Tracciare in poche righe il ritratto dell’unico vero “padre della patria” (per usare la retorica Risorgimentale) non è impresa facile. Cosmopolita, ricchissimo, privo di scrupoli, astuto, intelligente, arrogante, accentratore, questo (e molto altro ovviamente) è Camillo Benso conte di Cavour. Quel che è certo è che, senza di lui, il Regno d’Italia non sarebbe nato.

Qui ci proponiamo di tratteggiare la figura di Cavour a partire dal suo credo politico-morale perché la morale, la pubblica morale, è un tema che sta molto a cuore al Cavour politico. In un trattatello del 1846 su Le ferrovie in Italia il conte si avventura in un’inedita equazione: quanto più ricca e potente è la nazione di appartenenza, tanto più il popolo è intelligente e morale.

Proprio così: “Le classi numerose che occupano le posizioni più umili nella sfera sociale, per acquisire la coscienza della propria dignità, hanno bisogno di sentirsi grandi dal punto di vista nazionale. Non esitiamo a dire che questa coscienza rappresenta per i popoli come per gli individui un aspetto essenziale della moralità”.

Il conte si fa assertore del nazionalismo e di uno Stato “forte e potente” (e cioè colonizzatore, proprio come l’Inghilterra e la Francia, potenze liberali che tanto ammira) affinché il popolo si elevi “nella scala dell’intelligenza e dello sviluppo morale fino al livello delle nazioni più civilizzate”.

Le “nazioni più civilizzate”, scrive Cavour. Quali sarebbero?
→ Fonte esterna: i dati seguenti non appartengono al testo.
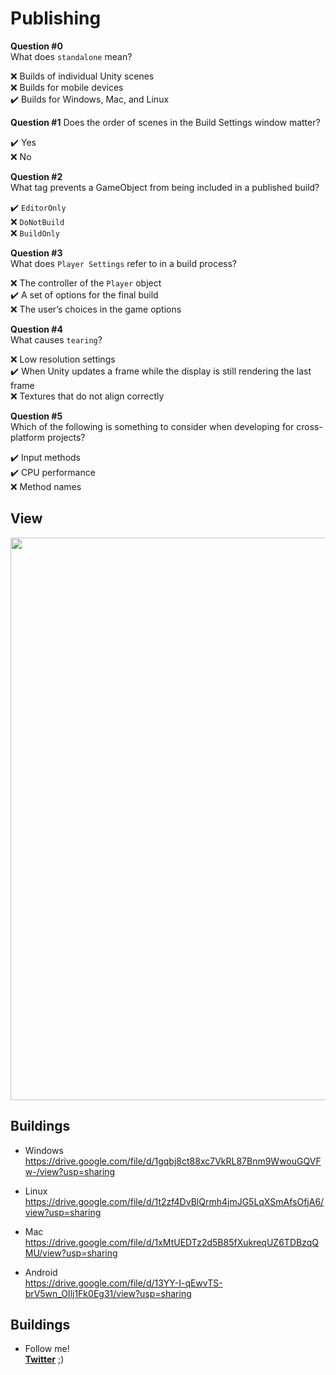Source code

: # Publishing

**Question #0**  
What does `standalone` mean?

❌ Builds of individual Unity scenes  
❌ Builds for mobile devices  
✔️ Builds for Windows, Mac, and Linux  

**Question #1**
Does the order of scenes in the Build Settings window matter?

✔️ Yes  
❌ No  

**Question #2**  
What tag prevents a GameObject from being included in a published build?

✔️ `EditorOnly`  
❌ `DoNotBuild`  
❌ `BuildOnly`  

**Question #3**  
What does `Player Settings` refer to in a build process?

❌ The controller of the `Player` object  
✔️ A set of options for the final build  
❌ The user’s choices in the game options  

**Question #4**  
What causes `tearing`?

❌ Low resolution settings  
✔️ When Unity updates a frame while the display is still rendering the last frame  
❌ Textures that do not align correctly  

**Question #5**  
Which of the following is something to consider when developing for cross-platform projects?

✔️ Input methods  
✔️ CPU performance  
❌ Method names  

## View
<div align="center">
<img src="https://github.com/AlisonQuinter17/holbertonschool-unity/blob/main/0x04-unity_publishing/gif/android.gif" class="responsive" width="900px"/>
</div>

## Buildings
- Windows  
https://drive.google.com/file/d/1gqbj8ct88xc7VkRL87Bnm9WwouGQVFw-/view?usp=sharing  

- Linux  
https://drive.google.com/file/d/1t2zf4DvBlQrmh4jmJG5LqXSmAfsOfjA6/view?usp=sharing

- Mac  
https://drive.google.com/file/d/1xMtUEDTz2d5B85fXukreqUZ6TDBzqQMU/view?usp=sharing

- Android  
https://drive.google.com/file/d/13YY-I-qEwvTS-brV5wn_OIlj1Fk0Eg31/view?usp=sharing

## Buildings
- Follow me!  
**[Twitter](https://twitter.com/AlisonQuinter17/status/1390506623345561603 "Twitter")** ;)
La risposta è facile: quelle non cattoliche. Tutta la politica estera ed interna del conte di Cavour ruota intorno a questo obiettivo: “civilizzare” il regno sardo prima, quello italiano poi. Farla finita con la Chiesa cattolica, le sue istituzioni, la sua bigotteria, il suo oscurantismo. Liberare la nazione dalla cappa della tradizione cattolica, capillarmente diffusa in ogni strato della società.

Nel 1850 attacca le festività religiose, a suo dire troppo numerose. Ancora una volta la motivazione è di tipo morale: “Io penso – afferma alla Camera – che un soverchio numero di feste torni fuor misura notevole alle classi operanti perché siffatte feste straordinarie non si dedicano per lo più al riposo, ma si spendono in quella vece in sollazzi e mali altri usi”.

Come tutti gli “illuminati”, il moralista Cavour è personalmente al di sopra di qualsiasi vincolo o regola morale. Uomo d’affari dalle innumerevoli attività, è il principale azionista della Società anonima dei Mulini anglo-americani di Collegno che, nel suo ramo, è la maggiore d’Italia.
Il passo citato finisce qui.